The Guardian posted footage Friday from a peaceful Aleppo protest:
Turkey: Friday's actions are in response to Syrian troops' movement this week close to the Turkish border, which also prompted a response from U.S. Secretary of State, Hillary Clinton. She said:
We are very concerned by the reports that the Syrian military has surrounded and targeted the village of Khirbet al-Joz, which is located roughly 500 meters from the Turkish border... If true, that aggressive action will only exacerbate the already unstable refugee situation in Syria.

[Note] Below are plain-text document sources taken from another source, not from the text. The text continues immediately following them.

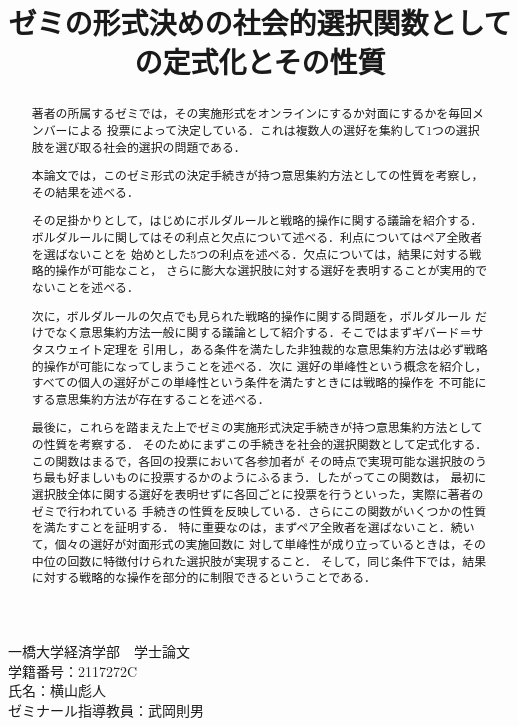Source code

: \documentclass[dvipdfmx]{jsarticle}
\begin{document}
\title{ゼミの形式決めの社会的選択関数としての定式化とその性質}
\author{}
\date{}
\maketitle

\begin{center}
  一橋大学経済学部　学士論文\\
  学籍番号：2117272C\\
  氏名：横山彪人\\
  ゼミナール指導教員：武岡則男
\end{center}

\vfill
\begin{abstract}
  著者の所属するゼミでは，その実施形式をオンラインにするか対面にするかを毎回メンバーによる
  投票によって決定している．これは複数人の選好を集約して1つの選択肢を選び取る社会的選択の問題である．
  
  本論文では，このゼミ形式の決定手続きが持つ意思集約方法としての性質を考察し，その結果を述べる．
  
  その足掛かりとして，はじめにボルダルールと戦略的操作に関する議論を紹介する．
  ボルダルールに関してはその利点と欠点について述べる．利点についてはペア全敗者を選ばないことを
  始めとした5つの利点を述べる．欠点については，結果に対する戦略的操作が可能なこと，
  さらに膨大な選択肢に対する選好を表明することが実用的でないことを述べる．
  
  次に，ボルダルールの欠点でも見られた戦略的操作に関する問題を，ボルダルール
  だけでなく意思集約方法一般に関する議論として紹介する．そこではまずギバード＝サタスウェイト定理を
  引用し，ある条件を満たした非独裁的な意思集約方法は必ず戦略的操作が可能になってしまうことを述べる．次に
  選好の単峰性という概念を紹介し，すべての個人の選好がこの単峰性という条件を満たすときには戦略的操作を
  不可能にする意思集約方法が存在することを述べる．
  
  最後に，これらを踏まえた上でゼミの実施形式決定手続きが持つ意思集約方法としての性質を考察する．
  そのためにまずこの手続きを社会的選択関数として定式化する．この関数はまるで，各回の投票において各参加者が
  その時点で実現可能な選択肢のうち最も好ましいものに投票するかのようにふるまう．したがってこの関数は，
  最初に選択肢全体に関する選好を表明せずに各回ごとに投票を行うといった，実際に著者のゼミで行われている
  手続きの性質を反映している．さらにこの関数がいくつかの性質を満たすことを証明する．
  特に重要なのは，まずペア全敗者を選ばないこと．続いて，個々の選好が対面形式の実施回数に
  対して単峰性が成り立っているときは，その中位の回数に特徴付けられた選択肢が実現すること．
  そして，同じ条件下では，結果に対する戦略的な操作を部分的に制限できるということである．\\
\end{abstract}
\vfill
\end{document}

Lebanon: The Turkey-Syria border is not the only area where troubles are spilling over to neighboring territory. As the Christian Science Monitor reports:
Since Syrian opposition protesters took to the streets in mid-March, Lebanon has suffered a spate of security incidents. Most recently, six were killed in June 17 clashes between Tripoli's Sunnis and Alawites, a splinter sect of Shiite Islam which also forms the backbone of the Syrian regime.
EU expands sanctions: The EU Friday Friday added seven individuals and four entities to its Syria sanctions list, including three members of Iran's Revolutionary Guard for "providing equipment and support to help the Syrian regime suppress protests in Syria," the BBC reports.
The EU also drafted a declaration -- expected to be endorsed by European leaders -- condemning the "unacceptable and shocking violence the Syrian regime continues to apply on its own citizens." The declaration in full, including allegations about the revolutionary guard's involvement in crackdowns, is available as a pdf here.